From the first case solved thanks to a fingerprint in 1905 to the ropes used to hang prisoners, a new exhibition in London displays hundreds of exhibits kept under wraps by Scotland Yard until now.
A poisoned syringe belonging to the Kray twins, notorious London gangsters from the 1960s, and the handwritten notes of the chief detective in the case of Jack the Ripper are also included in the show.
"The Crime Museum Uncovered" opens on Friday and runs until April 10, bringing together 600 of the 2,000 ghoulish objects accumulated since the mid-19th century at London police headquarters.
Until now the displays have only been seen by special guests such as Sherlock Holmes author Arthur Conan Doyle and generations of police officers doing their training, the show's co-curator Jackie Kelly said.
The idea is to show the public how the police operate and the evolution of crime-catching techniques, as well as shine a light on the victims.
"We remember the criminals, not so often the victims," Kelly said.
One particularly sinister murder case documented is that of Emilie Kaye in 1924, which led to the introduction of compulsory kits for investigators including gloves and specialized instruments to avoid contaminating evidence at the scene of a crime.

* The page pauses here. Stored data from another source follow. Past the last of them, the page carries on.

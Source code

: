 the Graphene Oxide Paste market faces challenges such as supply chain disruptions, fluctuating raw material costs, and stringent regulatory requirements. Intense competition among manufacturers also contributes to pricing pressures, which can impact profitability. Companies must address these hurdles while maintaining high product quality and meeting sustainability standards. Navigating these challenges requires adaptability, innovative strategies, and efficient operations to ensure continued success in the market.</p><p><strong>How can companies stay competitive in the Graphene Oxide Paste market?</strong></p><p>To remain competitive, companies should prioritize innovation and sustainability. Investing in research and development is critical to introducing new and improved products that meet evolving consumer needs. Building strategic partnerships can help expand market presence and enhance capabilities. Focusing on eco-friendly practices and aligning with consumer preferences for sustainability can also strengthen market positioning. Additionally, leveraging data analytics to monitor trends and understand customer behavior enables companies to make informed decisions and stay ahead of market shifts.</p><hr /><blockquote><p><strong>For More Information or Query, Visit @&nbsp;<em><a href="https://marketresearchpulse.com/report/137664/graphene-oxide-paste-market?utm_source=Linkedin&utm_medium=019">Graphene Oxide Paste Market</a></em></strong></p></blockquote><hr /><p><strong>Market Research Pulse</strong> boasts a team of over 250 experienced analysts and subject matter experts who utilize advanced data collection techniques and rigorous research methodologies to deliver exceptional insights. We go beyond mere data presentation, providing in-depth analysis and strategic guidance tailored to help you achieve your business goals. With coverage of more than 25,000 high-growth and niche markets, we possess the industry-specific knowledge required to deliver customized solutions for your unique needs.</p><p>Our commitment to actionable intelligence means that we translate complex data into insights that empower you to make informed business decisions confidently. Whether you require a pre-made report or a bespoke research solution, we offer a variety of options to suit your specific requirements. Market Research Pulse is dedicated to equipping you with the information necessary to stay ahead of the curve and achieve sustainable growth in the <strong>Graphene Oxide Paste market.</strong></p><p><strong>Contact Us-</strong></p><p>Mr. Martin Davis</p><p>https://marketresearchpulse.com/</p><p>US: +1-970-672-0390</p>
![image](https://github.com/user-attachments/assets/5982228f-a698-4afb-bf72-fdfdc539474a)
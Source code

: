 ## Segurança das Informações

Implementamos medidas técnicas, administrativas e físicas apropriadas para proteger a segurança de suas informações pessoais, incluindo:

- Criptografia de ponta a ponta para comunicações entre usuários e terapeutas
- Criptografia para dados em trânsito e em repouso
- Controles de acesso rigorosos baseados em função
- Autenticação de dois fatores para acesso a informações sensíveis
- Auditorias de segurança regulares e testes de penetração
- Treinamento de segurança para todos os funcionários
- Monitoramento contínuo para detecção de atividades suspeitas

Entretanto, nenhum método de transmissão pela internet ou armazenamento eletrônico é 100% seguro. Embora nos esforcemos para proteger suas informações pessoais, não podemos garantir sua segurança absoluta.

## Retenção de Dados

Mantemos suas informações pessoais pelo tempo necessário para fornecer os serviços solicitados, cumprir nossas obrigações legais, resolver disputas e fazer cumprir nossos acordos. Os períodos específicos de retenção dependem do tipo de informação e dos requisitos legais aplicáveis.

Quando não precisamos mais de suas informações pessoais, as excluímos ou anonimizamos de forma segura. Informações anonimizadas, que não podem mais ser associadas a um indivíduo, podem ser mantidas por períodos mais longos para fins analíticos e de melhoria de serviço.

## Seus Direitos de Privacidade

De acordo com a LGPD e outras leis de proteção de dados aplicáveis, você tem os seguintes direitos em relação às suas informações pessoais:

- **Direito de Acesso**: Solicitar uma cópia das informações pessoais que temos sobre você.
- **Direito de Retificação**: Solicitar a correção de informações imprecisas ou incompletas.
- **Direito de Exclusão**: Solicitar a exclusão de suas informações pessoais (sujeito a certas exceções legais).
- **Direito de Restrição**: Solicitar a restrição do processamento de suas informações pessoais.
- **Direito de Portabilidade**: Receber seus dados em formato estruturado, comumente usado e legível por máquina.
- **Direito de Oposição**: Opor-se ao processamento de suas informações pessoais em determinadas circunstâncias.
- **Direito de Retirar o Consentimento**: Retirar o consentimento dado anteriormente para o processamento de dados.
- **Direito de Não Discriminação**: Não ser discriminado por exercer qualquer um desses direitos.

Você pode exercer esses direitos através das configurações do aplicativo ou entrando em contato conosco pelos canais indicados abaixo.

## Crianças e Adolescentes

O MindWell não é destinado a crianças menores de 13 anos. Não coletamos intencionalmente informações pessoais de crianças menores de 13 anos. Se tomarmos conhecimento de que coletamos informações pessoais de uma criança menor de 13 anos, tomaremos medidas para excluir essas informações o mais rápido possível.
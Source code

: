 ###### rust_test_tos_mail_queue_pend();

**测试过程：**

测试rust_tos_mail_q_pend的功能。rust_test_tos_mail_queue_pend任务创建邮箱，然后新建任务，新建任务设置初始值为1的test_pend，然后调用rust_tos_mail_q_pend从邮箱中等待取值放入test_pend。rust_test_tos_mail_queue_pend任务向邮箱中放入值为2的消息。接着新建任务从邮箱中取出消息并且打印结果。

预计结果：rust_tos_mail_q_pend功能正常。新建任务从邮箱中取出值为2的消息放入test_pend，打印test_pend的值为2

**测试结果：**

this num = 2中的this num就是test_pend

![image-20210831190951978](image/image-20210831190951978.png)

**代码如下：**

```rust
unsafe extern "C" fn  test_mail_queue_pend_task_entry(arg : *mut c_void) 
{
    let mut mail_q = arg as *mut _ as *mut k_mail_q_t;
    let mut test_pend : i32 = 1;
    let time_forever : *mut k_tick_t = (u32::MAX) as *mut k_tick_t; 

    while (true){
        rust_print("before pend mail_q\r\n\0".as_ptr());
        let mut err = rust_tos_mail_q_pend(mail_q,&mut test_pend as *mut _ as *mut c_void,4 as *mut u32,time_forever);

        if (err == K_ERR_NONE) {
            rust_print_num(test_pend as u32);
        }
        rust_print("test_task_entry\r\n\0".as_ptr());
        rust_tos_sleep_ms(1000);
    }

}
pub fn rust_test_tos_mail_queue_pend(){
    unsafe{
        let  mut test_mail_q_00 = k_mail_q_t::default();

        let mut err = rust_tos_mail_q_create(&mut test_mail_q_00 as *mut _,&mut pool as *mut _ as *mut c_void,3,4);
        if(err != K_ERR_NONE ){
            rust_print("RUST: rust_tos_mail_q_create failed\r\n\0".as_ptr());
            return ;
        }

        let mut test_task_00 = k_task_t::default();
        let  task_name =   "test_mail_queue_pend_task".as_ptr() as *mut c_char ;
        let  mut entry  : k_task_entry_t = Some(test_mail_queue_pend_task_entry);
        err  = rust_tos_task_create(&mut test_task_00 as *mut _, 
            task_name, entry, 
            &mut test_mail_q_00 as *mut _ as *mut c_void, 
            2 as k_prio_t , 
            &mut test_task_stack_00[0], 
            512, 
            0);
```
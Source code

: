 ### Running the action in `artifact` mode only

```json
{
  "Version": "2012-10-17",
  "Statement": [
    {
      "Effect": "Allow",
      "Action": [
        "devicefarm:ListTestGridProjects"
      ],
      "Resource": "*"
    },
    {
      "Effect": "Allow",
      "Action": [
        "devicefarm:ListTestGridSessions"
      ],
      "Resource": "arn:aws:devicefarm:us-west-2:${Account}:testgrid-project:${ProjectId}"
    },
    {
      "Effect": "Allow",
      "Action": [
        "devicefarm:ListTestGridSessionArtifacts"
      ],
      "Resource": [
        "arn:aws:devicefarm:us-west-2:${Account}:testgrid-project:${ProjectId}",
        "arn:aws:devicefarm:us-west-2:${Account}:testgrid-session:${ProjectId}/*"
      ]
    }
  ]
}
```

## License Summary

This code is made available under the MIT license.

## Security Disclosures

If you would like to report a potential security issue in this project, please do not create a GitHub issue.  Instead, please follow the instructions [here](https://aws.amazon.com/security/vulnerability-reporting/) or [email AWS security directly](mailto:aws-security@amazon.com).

The young woman was lured by her lover to a cottage in southern England for a romantic assignation.
Once she arrived, she was killed and cut into pieces.
It was also after this case that photography was banned in courtrooms because the image of her murderer when he was sentenced to death had shocked the public.
There are also the first televised images from 1911 of an assault by the police on a building in east London where some robbers had gone into hiding.
In the early film reel is future prime minister Winston Churchill, then the interior minister.
The exhibition also contains the story of Ruth Ellis, who was sentenced to death in 1955 for murdering her lover. She was the last woman ever executed and the case launched a debate about capital punishment.
British MP's in 1965 voted to suspend the death penalty, which was definitively abandoned in 1969.
Knives and guns feature in the exhibition, along with the memoirs of Donald Swanson who chased after Jack the Ripper in the 1880s.
There are also the death masks of people executed in the 19th century, which were preserved to measure the size of their brains and keep a record of their faces.
The museum insisted it was not glorifying crime or criminals.
"We did not want a sensational display. There are no human remains, we respect the dignity of the victims," said Annette Day, senior curator of the museum.
Martin Hewitt, assistant commissioner at the Metropolitan Police, said: "Under no circumstances did we want the museum to glamorize crime, or the criminals involved".